Work instructions:
From the following material, say how many lines have "giúp" in them; write only the number.

►

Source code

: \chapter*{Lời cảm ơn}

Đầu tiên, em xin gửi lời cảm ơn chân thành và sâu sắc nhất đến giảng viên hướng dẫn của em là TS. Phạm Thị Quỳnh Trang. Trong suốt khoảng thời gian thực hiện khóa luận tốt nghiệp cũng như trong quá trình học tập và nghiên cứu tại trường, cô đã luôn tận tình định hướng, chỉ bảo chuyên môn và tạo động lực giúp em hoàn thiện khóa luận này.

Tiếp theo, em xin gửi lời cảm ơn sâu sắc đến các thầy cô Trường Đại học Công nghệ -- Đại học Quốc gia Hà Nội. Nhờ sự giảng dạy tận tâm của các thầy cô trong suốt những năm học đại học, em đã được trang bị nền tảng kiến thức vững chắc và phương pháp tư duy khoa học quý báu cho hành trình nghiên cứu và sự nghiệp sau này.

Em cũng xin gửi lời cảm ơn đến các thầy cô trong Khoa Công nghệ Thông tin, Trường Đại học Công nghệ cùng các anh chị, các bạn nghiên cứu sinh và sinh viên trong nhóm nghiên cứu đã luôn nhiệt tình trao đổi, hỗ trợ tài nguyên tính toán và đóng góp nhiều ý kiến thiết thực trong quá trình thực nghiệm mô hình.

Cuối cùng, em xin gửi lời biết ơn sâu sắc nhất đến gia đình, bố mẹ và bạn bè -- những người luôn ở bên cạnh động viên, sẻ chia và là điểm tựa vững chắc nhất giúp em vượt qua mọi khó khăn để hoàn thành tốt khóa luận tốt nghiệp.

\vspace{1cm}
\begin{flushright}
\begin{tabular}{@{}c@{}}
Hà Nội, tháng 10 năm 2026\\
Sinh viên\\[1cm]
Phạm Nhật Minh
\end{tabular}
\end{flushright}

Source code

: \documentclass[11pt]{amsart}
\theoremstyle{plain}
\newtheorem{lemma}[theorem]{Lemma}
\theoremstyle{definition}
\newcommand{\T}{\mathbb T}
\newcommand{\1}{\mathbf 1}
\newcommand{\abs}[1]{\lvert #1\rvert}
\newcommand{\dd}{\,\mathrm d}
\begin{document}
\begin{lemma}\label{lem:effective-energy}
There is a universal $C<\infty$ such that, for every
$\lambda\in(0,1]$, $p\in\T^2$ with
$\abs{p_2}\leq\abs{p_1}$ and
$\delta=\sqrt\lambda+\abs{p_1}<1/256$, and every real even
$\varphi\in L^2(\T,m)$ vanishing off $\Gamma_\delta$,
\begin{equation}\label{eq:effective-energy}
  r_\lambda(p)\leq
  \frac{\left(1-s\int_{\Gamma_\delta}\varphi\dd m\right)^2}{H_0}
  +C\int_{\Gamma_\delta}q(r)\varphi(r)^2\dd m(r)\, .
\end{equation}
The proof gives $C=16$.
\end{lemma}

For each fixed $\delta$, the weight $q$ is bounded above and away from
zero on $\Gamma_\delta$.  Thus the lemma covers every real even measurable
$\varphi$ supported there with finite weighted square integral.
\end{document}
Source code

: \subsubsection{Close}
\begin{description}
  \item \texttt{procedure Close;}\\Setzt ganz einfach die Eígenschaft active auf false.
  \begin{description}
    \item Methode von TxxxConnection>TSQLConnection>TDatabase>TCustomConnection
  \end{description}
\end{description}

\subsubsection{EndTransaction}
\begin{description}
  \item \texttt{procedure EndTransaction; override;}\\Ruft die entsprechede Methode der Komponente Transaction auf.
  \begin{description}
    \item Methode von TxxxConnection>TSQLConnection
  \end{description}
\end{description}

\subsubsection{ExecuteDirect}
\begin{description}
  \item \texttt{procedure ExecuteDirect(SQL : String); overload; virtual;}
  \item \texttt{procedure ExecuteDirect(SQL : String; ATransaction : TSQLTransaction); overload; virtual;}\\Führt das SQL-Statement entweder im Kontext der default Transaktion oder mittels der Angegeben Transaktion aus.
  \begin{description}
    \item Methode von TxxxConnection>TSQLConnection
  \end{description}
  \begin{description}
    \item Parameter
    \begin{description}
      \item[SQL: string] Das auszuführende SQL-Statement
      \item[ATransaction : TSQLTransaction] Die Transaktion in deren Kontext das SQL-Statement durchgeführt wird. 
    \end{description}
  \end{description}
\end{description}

◄

Answer for the task:
2